**What this task involves**
Write out exactly the lines running from the one with "- Licenciatura em" to the last line of the entries, keeping both the first and the last.

= = = =

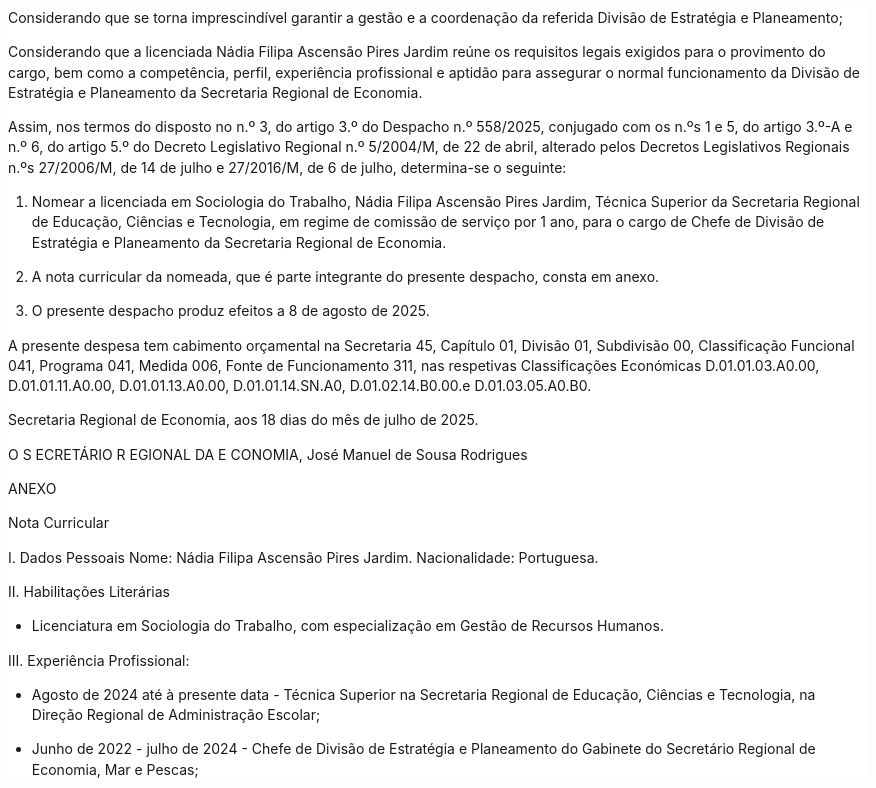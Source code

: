 Considerando que se torna imprescindível garantir a gestão e a coordenação da referida Divisão de Estratégia e
Planeamento;

Considerando que a licenciada Nádia Filipa Ascensão Pires Jardim reúne os requisitos legais exigidos para o provimento
do cargo, bem como a competência, perfil, experiência profissional e aptidão para assegurar o normal funcionamento da
Divisão de Estratégia e Planeamento da Secretaria Regional de Economia.

Assim, nos termos do disposto no n.º 3, do artigo 3.º do Despacho n.º 558/2025, conjugado com os n.ºs 1 e 5, do artigo
3.º-A e n.º 6, do artigo 5.º do Decreto Legislativo Regional n.º 5/2004/M, de 22 de abril, alterado pelos Decretos Legislativos
Regionais n.ºs 27/2006/M, de 14 de julho e 27/2016/M, de 6 de julho, determina-se o seguinte:


1. Nomear a licenciada em Sociologia do Trabalho, Nádia Filipa Ascensão Pires Jardim, Técnica Superior da Secretaria
Regional de Educação, Ciências e Tecnologia, em regime de comissão de serviço por 1 ano, para o cargo de Chefe de
Divisão de Estratégia e Planeamento da Secretaria Regional de Economia.

2. A nota curricular da nomeada, que é parte integrante do presente despacho, consta em anexo.

3. O presente despacho produz efeitos a 8 de agosto de 2025.

A presente despesa tem cabimento orçamental na Secretaria 45, Capítulo 01, Divisão 01, Subdivisão 00, Classificação
Funcional 041, Programa 041, Medida 006, Fonte de Funcionamento 311, nas respetivas Classificações Económicas
D.01.01.03.A0.00, D.01.01.11.A0.00, D.01.01.13.A0.00, D.01.01.14.SN.A0, D.01.02.14.B0.00.e D.01.03.05.A0.B0.


Secretaria Regional de Economia, aos 18 dias do mês de julho de 2025.

O S ECRETÁRIO R EGIONAL DA E CONOMIA, José Manuel de Sousa Rodrigues


ANEXO


Nota Curricular

I. Dados Pessoais
Nome: Nádia Filipa Ascensão Pires Jardim.
Nacionalidade: Portuguesa.

II. Habilitações Literárias

   - Licenciatura em Sociologia do Trabalho, com especialização em Gestão de Recursos Humanos.

III. Experiência Profissional:

   - Agosto de 2024 até à presente data - Técnica Superior na Secretaria Regional de Educação, Ciências e Tecnologia, na
Direção Regional de Administração Escolar;

   - Junho de 2022 - julho de 2024 - Chefe de Divisão de Estratégia e Planeamento do Gabinete do Secretário Regional de
Economia, Mar e Pescas;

= = = =

**Solution for this exercise**
   - Licenciatura em Sociologia do Trabalho, com especialização em Gestão de Recursos Humanos.

III. Experiência Profissional:

   - Agosto de 2024 até à presente data - Técnica Superior na Secretaria Regional de Educação, Ciências e Tecnologia, na
Direção Regional de Administração Escolar;

   - Junho de 2022 - julho de 2024 - Chefe de Divisão de Estratégia e Planeamento do Gabinete do Secretário Regional de
Economia, Mar e Pescas;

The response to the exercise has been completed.